Document images with source code:
+++
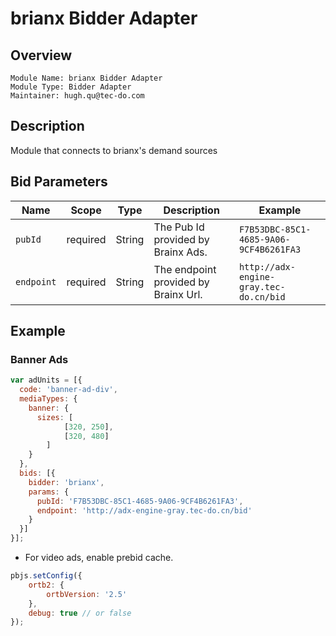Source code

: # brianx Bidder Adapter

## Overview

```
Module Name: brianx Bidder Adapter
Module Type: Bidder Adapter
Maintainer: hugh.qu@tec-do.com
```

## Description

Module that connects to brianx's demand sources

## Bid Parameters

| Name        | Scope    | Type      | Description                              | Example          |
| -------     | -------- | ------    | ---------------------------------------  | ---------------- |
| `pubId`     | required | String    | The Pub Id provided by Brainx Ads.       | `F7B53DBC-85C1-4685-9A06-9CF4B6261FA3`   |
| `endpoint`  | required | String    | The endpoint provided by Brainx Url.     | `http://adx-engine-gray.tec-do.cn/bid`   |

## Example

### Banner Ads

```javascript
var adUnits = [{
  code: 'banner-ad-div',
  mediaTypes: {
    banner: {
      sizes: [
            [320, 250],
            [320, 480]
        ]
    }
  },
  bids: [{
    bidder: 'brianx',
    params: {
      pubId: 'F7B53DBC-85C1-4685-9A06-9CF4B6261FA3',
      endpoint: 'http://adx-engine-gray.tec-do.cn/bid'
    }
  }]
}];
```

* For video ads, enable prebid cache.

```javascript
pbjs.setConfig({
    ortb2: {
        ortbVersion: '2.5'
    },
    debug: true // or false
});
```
+++
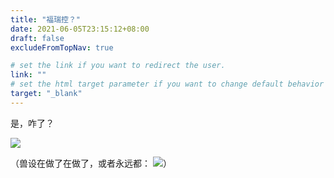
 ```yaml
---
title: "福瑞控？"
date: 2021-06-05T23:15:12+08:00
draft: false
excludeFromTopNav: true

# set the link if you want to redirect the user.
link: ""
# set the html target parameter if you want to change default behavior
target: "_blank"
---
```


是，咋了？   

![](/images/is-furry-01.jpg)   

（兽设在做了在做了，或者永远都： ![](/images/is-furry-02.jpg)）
+++
■ TASK DETAILS ■
Find each line of the data above that holds the word "Brainx", then copy it.

■ RESULT ■
| `pubId`     | required | String    | The Pub Id provided by Brainx Ads.       | `F7B53DBC-85C1-4685-9A06-9CF4B6261FA3`   |
| `endpoint`  | required | String    | The endpoint provided by Brainx Url.     | `http://adx-engine-gray.tec-do.cn/bid`   |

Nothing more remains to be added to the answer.